A Deep Dive Into ChatGPT Plugins and Data Analysis
by Phil Bradley

If we thought that ChatGPT was going to be a revolution in the world of information, it’s only going to be the tip of a very large AI iceberg. …
In the deep dark past of ChatGPT (by which I mean, January and February of this year), people were understandably very excited about what it could do. We waxed lyrical on its ability to create content, write snappy blog posts, and write poetry. However, it didn’t take long before some of the flaws in the program became evident. I asked it to tell me what books I had written, and it gave me some titles not only of books that I hadn’t written, but of books that didn’t exist. I asked it to write a tourist brochure on the town I live in, and it made up details about markets and parks that don’t exist. We already knew there was a problem with up-to-date information; anything beyond September 2021 was unavailable to us. Consequently, what had looked like a very useful and powerful tool was quickly becoming nothing more than an idiot savant.

In order to overcome its hallucinatory deficiencies and the fact that the large language model on which it was trained ends in 2021, OpenAI began rolling out plug-ins to its ChatGPT Plus users in March. These were designed to be the eyes and ears for ChatGPT, allowing it to access more recent information and perform a number of other very specific tasks, such as searching databases, booking a flight, or making a restaurant reservation.

The plugins allow users to move beyond the limitations of ChatGPT and to extend its functionality without interfering with its code. OpenAI hopes that not only will this allow ChatGPT to regain some of the ground and confidence it lost, but also by limiting access to plugins to paying subscribers, give potential customers another reason to subscribe.

When the plugins were first announced, there were fewer than 100 of them. There are now around 650—probably more by the time you read this. They have been created by third-party developers to suit their particular needs and requirements, hopefully giving them access to more customers as well as raising their profile. Early plugins were produced by Expedia, Shopify, Wolfram|Alpha, and Zapier. Open-AI reviews all plugins before they are added to its collection, but it’s up to users to decide if they are prepared to trust them or not. A recent WIRED article (“ChatGPT Has a Plugin Problem”) suggests there may be some concerns over their potential security (wired.co.uk/article/chatgpt-plugins-security-privacy-risk). However, I haven’t seen any stories yet indicating that any plugins have acted maliciously and done any damage, so I think it’s more of a theoretical concern than a practical one.

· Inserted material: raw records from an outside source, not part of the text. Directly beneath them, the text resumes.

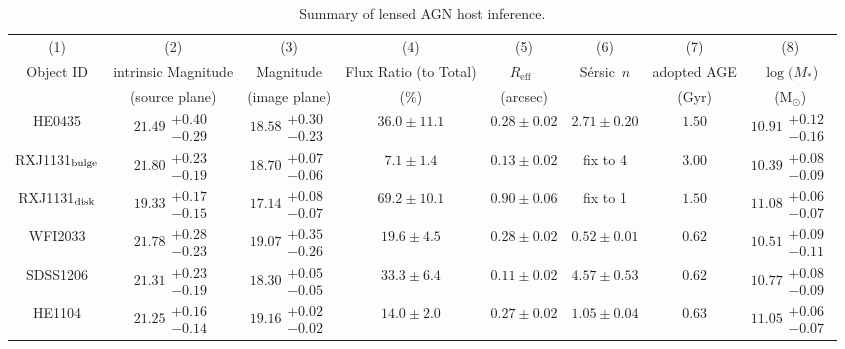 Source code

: \documentclass[fleqn,usenatbib]{mnras}
\newcommand{\sersic}{S\'ersic}
\newcommand{\reff}{{$R_{\mathrm{eff}}$}}
\begin{document}
\begin{table}
\renewcommand{\arraystretch}{1.25}
\centering
  \begin{threeparttable}
\caption{Summary of lensed AGN host inference.}\label{tab:host_measure}    
     \begin{tabular}{cccccccc}
\hline     
(1) & (2) & (3) & (4) & (5) & (6) & (7) & (8) \\    
Object ID & intrinsic Magnitude & Magnitude & Flux Ratio (to Total) & \reff\ & \sersic\ $n$ & adopted AGE & $\log (M_{*}$)  \\
 & (source plane) & (image plane) & ($\%$) & (arcsec) & & (Gyr) & (M$_{\odot}$) \\ \hline
HE0435 & $21.49\substack{+0.40\\-0.29}$ & $18.58\substack{+0.30\\-0.23}$ & $36.0\pm11.1$ & $0.28\pm0.02$ & $2.71\pm0.20$ & $1.50$ & $10.91\substack{+0.12\\-0.16}$ \\
RXJ1131$_{\rm bulge}$ & $21.80\substack{+0.23\\-0.19}$ & $18.70\substack{+0.07\\-0.06}$ & $7.1\pm1.4$ & $0.13\pm0.02$ & fix to 4 & $3.00$ & $10.39\substack{+0.08\\-0.09}$ \\
RXJ1131$_{\rm disk}$ & $19.33\substack{+0.17\\-0.15}$ & $17.14\substack{+0.08\\-0.07}$ & $69.2\pm10.1$ & $0.90\pm0.06$ & fix to 1 & $1.50$ & $11.08\substack{+0.06\\-0.07}$ \\
WFI2033 & $21.78\substack{+0.28\\-0.23}$ & $19.07\substack{+0.35\\-0.26}$ & $19.6\pm4.5$ & $0.28\pm0.02$ & $0.52\pm0.01$ & $0.62$ & $10.51\substack{+0.09\\-0.11}$ \\
SDSS1206 & $21.31\substack{+0.23\\-0.19}$ & $18.30\substack{+0.05\\-0.05}$ & $33.3\pm6.4$ & $0.11\pm0.02$ & $4.57\pm0.53$ & $0.62$ & $10.77\substack{+0.08\\-0.09}$ \\
HE1104 & $21.25\substack{+0.16\\-0.14}$ & $19.16\substack{+0.02\\-0.02}$ & $14.0\pm2.0$ & $0.27\pm0.02$ & $1.05\pm0.04$ & $0.63$ & $11.05\substack{+0.06\\-0.07}$ \\

\end{tabular}
\end{threeparttable}
\end{table}
\end{document}
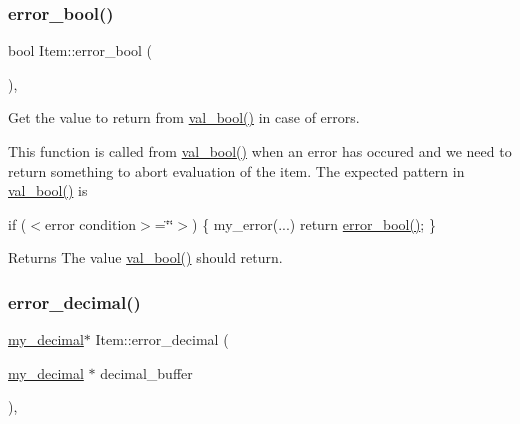 \mbox{\label{classItem_a45c8c303465b71321c15ae43583de83f}} 
\subsubsection{\texorpdfstring{error\+\_\+bool()}{error\_bool()}}
{\footnotesize\ttfamily bool Item\+::error\+\_\+bool (\begin{DoxyParamCaption}{ }\end{DoxyParamCaption})\hspace{0.3cm}{\ttfamily [inline]}, {\ttfamily [protected]}}

Get the value to return from \mbox{\hyperlink{classItem_a875594d2b9d99ccff3863bfd435828f0}{val\+\_\+bool()}} in case of errors.

This function is called from \mbox{\hyperlink{classItem_a875594d2b9d99ccff3863bfd435828f0}{val\+\_\+bool()}} when an error has occured and we need to return something to abort evaluation of the item. The expected pattern in \mbox{\hyperlink{classItem_a875594d2b9d99ccff3863bfd435828f0}{val\+\_\+bool()}} is

if ($<$error condition$>$=\char`\"{}\char`\"{}$>$) \{ my\+\_\+error(...) return \mbox{\hyperlink{classItem_a45c8c303465b71321c15ae43583de83f}{error\+\_\+bool()}}; \}

\begin{DoxyReturn}{Returns}
The value \mbox{\hyperlink{classItem_a875594d2b9d99ccff3863bfd435828f0}{val\+\_\+bool()}} should return. 
\end{DoxyReturn}
\mbox{\label{classItem_a78123cd543a38626c2bff77164653ccf}} 
\subsubsection{\texorpdfstring{error\+\_\+decimal()}{error\_decimal()}}
{\footnotesize\ttfamily \mbox{\hyperlink{classmy__decimal}{my\+\_\+decimal}}$\ast$ Item\+::error\+\_\+decimal (\begin{DoxyParamCaption}\item[{\mbox{\hyperlink{classmy__decimal}{my\+\_\+decimal}} $\ast$}]{decimal\+\_\+buffer }\end{DoxyParamCaption})\hspace{0.3cm}{\ttfamily [inline]}, {\ttfamily [protected]}}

The only real issue that OpenAI has had with plugins is one of its own making. It produced a plugin that integrated the Bing search engine directly into ChatGPT, making it possible to search the internet in real time. However, this had the unintended result of giving people access to material behind paywalls, so it was withdrawn a few days later. There’s no information on when—or if—it will return.

Using Plugins

Once you’re a ChatGPT Plus subscriber, you’ll have access to the plugin library at no extra cost. First of all, you need to go into your settings and enable plugins. After that, you can click on the GPT-4 button and scroll down the options to Plugins. Next, click on the plug-in store to gain access to the entire collection. You can choose to view them by Popular, New, All, or Installed. Finally, there is a search option, which is becoming more useful given the increasing numbers of plugins. Choose a plug-in, and click to install it. You can install as many as you want, but you are limited to having a total of three in operation at any one time. If you want to use a different one, you have to swap it out with one currently in use. You may also need to register with the organization that produced the plugin before you can use it, which is an irritating extra step, but it only needs to be done once.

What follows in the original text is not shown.